In this short tutorial, I’m going to show you how to scrape a website with the 3rd party html-parsing module BeautifulSoup in a practical example. We will search the wonderful translation engine dict.cc, which holds the key to over 700k translations from English to German and vice versa. Note that BeautifulSoup is liscensed just like Python while dict.cc allows for external searching.

First of, place BeautifulSoup.py in your modules directory. Alternatively, if you just want to do a quick test, put in the same directory where you will be writing your program. Then start your favourite text editor/Python IDE(for quick prototyping like we are about to do, I highly recommend a combination of IDLE and VIM) and begin coding. In this tutorial we won’t be doing any design; we won’t even encapsulate in a class. How to do that, later on, is up to your needs.

What we will do:

  1. go to dict.cc
  2. enter a search word into the webform
  3. submit the form
  4. read the result
  5. parse the html code
  6. save all translations
  7. print them

You can either read the needed coded on the fly or download it.
Now let’s begin the magic. Those are our needed imports.

import urllib
import urllib2
import string
import sys
from BeautifulSoup import BeautifulSoup

urllib and urllib2 are both modules offering the possibility to read data from various URLs; they will be needed to open the connection and retrieve the website.  BeautifulSoup is, as mentioned, a html parser.

Since we are going to fetch our data from a website, we have to behave like a browser. That’s why will be needing to fake a user agent. For our program, I chose to push the webstatistics a little in favour of Firefox and Solaris.
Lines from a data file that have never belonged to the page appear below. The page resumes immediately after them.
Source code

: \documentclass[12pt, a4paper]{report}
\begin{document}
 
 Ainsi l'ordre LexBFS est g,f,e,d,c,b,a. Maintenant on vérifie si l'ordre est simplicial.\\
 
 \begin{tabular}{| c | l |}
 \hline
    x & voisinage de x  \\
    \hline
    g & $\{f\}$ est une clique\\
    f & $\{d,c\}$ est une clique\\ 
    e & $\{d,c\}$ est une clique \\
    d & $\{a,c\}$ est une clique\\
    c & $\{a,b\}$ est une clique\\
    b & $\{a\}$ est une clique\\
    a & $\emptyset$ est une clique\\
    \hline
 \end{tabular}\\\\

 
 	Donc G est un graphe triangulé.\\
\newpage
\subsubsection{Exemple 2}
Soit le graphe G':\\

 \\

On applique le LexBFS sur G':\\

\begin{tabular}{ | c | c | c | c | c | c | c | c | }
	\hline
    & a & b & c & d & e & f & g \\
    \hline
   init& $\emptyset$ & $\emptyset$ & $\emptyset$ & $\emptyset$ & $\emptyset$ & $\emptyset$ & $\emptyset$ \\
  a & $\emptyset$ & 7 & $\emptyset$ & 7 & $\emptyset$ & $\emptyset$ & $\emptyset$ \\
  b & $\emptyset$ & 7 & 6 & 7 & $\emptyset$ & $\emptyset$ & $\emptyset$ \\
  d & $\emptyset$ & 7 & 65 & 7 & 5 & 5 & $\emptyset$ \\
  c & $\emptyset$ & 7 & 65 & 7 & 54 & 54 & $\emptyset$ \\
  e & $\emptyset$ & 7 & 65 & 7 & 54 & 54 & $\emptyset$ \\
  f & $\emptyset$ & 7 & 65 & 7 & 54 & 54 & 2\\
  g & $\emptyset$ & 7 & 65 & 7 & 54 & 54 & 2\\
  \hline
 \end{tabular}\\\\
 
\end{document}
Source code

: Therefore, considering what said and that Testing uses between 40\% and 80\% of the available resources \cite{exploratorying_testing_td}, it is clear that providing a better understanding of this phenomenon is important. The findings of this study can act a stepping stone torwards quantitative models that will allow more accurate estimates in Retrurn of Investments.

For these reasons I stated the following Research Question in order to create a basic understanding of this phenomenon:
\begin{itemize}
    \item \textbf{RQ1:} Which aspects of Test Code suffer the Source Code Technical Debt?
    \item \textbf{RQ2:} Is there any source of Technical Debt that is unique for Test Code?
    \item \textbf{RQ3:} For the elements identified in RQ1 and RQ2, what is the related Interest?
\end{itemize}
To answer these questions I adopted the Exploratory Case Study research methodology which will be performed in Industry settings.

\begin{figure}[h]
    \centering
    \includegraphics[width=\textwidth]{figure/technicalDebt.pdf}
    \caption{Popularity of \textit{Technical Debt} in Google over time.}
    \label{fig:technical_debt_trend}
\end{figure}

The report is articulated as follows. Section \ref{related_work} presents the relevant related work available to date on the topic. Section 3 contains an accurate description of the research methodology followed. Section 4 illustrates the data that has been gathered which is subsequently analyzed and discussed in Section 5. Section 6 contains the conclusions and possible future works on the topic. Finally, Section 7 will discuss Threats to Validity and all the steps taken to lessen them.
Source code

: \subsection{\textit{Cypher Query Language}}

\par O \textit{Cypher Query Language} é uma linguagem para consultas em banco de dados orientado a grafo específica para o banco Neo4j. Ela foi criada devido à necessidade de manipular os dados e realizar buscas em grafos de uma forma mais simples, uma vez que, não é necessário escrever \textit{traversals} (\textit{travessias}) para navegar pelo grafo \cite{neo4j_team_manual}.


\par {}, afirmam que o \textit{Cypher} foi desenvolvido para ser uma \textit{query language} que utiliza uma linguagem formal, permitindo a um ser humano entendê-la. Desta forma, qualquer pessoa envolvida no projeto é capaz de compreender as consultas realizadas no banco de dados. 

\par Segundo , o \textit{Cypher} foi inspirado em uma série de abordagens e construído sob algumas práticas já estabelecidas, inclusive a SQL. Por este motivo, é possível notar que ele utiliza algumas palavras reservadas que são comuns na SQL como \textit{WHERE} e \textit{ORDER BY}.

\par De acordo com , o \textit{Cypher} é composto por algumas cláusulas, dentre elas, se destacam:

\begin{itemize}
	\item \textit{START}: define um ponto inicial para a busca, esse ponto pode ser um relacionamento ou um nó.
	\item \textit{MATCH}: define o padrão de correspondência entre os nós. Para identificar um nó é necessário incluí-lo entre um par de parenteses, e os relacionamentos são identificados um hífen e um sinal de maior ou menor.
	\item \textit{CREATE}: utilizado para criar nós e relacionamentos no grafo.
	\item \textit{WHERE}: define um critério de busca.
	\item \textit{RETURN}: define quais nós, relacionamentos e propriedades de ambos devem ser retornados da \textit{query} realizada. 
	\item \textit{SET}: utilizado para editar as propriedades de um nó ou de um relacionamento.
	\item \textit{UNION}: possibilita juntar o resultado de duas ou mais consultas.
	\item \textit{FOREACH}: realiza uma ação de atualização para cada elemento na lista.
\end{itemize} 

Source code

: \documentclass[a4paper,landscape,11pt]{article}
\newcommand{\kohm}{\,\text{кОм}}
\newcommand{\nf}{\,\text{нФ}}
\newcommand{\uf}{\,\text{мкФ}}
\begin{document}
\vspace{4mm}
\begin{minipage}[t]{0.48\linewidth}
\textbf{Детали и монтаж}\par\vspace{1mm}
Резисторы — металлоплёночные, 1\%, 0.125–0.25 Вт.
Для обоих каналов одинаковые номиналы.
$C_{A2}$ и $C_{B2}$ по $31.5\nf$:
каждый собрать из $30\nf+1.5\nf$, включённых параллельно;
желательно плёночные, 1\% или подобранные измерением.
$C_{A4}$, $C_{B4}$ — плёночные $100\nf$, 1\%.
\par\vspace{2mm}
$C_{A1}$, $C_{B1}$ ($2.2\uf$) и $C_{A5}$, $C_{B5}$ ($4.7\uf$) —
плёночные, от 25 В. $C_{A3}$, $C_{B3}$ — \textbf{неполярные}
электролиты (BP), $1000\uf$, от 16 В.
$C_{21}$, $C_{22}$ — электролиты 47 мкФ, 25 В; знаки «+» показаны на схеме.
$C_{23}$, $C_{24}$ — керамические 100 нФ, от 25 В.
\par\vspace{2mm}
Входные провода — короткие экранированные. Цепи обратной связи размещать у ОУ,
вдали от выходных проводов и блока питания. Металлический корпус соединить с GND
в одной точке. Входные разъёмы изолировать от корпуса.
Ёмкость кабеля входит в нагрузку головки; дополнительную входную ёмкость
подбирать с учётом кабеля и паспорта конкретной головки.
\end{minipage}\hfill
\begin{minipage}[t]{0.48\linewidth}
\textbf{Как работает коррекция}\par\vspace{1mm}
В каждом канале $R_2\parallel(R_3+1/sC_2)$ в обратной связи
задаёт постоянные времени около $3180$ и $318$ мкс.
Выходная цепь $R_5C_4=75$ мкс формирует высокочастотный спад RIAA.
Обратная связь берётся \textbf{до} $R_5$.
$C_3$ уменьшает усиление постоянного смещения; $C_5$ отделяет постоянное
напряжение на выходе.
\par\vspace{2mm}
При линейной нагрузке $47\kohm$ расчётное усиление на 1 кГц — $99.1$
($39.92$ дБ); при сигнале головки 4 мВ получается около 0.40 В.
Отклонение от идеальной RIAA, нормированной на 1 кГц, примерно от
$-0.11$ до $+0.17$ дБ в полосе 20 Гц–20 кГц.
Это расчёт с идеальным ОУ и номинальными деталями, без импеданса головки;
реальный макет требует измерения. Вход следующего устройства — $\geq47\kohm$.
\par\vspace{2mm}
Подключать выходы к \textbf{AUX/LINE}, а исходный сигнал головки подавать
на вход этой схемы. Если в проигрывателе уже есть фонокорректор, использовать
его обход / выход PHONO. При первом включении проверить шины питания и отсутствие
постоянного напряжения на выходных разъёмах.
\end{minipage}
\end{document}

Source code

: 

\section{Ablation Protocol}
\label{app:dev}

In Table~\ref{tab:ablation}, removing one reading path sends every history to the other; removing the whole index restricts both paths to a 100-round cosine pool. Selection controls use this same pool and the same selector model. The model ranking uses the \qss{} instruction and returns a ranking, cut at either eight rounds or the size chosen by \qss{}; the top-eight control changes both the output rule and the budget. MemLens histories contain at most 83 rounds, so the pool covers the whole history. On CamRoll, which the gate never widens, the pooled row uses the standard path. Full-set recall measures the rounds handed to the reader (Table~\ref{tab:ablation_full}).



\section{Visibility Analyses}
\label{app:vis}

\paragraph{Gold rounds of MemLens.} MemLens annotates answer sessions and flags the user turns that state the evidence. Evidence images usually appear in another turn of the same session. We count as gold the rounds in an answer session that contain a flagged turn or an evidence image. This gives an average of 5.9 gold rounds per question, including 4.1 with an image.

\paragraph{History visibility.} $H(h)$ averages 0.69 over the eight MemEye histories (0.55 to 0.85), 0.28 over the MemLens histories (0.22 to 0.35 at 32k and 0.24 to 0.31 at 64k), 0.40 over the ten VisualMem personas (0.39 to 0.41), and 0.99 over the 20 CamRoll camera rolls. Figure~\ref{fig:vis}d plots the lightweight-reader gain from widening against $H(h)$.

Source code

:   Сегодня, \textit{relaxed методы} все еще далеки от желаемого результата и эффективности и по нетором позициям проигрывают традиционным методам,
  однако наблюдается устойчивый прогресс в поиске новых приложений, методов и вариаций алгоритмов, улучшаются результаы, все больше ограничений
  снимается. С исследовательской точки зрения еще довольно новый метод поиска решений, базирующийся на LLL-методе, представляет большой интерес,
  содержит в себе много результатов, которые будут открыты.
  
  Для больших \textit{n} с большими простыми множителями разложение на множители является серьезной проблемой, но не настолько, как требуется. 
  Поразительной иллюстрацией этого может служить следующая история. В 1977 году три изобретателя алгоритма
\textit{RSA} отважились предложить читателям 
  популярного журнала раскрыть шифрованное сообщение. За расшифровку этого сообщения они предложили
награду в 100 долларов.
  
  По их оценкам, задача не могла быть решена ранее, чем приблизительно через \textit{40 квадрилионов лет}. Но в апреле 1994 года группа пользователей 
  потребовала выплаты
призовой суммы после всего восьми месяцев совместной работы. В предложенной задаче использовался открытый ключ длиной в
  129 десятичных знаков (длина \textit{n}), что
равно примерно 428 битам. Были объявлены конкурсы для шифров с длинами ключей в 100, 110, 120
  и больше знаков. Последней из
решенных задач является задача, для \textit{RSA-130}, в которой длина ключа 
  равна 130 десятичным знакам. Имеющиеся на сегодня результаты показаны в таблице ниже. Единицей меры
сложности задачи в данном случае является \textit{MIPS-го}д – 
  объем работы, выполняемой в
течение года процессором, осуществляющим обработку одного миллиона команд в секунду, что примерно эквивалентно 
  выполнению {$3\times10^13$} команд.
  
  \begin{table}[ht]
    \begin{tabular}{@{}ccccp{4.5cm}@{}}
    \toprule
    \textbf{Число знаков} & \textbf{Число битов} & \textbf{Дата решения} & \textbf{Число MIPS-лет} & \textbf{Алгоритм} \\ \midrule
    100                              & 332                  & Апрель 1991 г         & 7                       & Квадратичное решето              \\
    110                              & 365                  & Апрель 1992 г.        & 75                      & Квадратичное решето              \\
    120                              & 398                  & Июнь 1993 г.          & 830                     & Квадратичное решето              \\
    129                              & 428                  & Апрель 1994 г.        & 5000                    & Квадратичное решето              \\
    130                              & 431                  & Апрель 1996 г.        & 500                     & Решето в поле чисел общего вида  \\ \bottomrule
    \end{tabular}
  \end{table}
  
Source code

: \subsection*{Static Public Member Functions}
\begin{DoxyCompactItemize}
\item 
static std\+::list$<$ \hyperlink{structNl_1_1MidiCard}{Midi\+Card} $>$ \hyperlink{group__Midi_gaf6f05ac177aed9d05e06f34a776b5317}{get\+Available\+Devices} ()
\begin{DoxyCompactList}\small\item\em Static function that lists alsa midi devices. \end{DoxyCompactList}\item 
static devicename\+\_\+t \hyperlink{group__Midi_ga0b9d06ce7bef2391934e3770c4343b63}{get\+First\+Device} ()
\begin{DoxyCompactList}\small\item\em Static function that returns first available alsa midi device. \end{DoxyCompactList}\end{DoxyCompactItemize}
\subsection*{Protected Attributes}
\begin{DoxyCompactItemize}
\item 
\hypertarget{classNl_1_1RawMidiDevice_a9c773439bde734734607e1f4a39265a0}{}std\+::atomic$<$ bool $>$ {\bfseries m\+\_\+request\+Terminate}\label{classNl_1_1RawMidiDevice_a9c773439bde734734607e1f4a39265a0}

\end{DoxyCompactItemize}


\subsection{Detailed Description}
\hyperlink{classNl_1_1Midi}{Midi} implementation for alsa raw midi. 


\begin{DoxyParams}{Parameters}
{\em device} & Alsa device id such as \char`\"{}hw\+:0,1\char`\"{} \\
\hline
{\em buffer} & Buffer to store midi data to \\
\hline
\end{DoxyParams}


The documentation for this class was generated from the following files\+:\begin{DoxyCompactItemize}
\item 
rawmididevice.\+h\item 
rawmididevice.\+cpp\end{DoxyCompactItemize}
user_agent = 'Mozilla/5 (Solaris 10) Gecko'
headers = { 'User-Agent' : user_agent }

Now let’s take a look at the code of dict.cc. We need to know how the webform is constructed if we want to query it.

...
<form style="margin:0px" action="http://www.dict.cc/" method="get">
  <table>
    <tr>
      <td>
        <input id="sinp" maxlength="100" name="s" size="25" type="text" />
        style="padding:2px;width:340px" value="">
      ...</td>
    </tr>
  </table>
</form>
...

The relevant parts are action, method and the name inside the input tag. The action is the webapplication that will get called when the form is submitted. The method shows us how we need to encode the data for the form while the name is our query variable.

values = {'s' : sys.argv[1] }
data = urllib.urlencode(values)
request = urllib2.Request("http://www.dict.cc/", data, headers)
response = urllib2.urlopen(request)

Here the data get’s encapsulated in a GET request and packed into the webform. Notice that values is a dictionary which makes handling more complex forms a charm. The the form gets submitted by urlopen() – i.e. we virtually pressed the “Search”-button.
See how easy it is? These are only a couple lines of code, but we already have searched on dict.cc for a completely arbitrary word from the commandline. The response has also been retrieved. All that is left, is to extract the relevant information.

the_page = response.read()
pool = BeautifulSoup(the_page)

The response is read and saved into regular html code. This code could now be analyzed via regular string.find() or re.findall() methods, but this implies hard-coding in reference to a lot of the underlying logic of the page. Besides, it would require a lot reverse engineering of the positional parameters, setting up several potentially recursive methods. This would ultimately produce ugly(i.e. not very pythonic) code. Lucky for us, there already is a full fledged html parser which allows us to ask just about any generic question. Let’s take a look at the resulting html code, first. If you are not yet familar with the tool that can be seen in the screenshot; I’m using Firefox with the Firebug addon. This one is very helpful if you ever need to debug a website.

dict.cc // search for "web"

Let me show an excerpt of the code.

<table>..
  <td class="td7nl" style="background-color: rgb(233, 233, 233);">
    <a href="/englisch-deutsch/web.html">
      <b>web</b>
    </a>
  </td>
<td class="td7nl" ... /td>
</table>..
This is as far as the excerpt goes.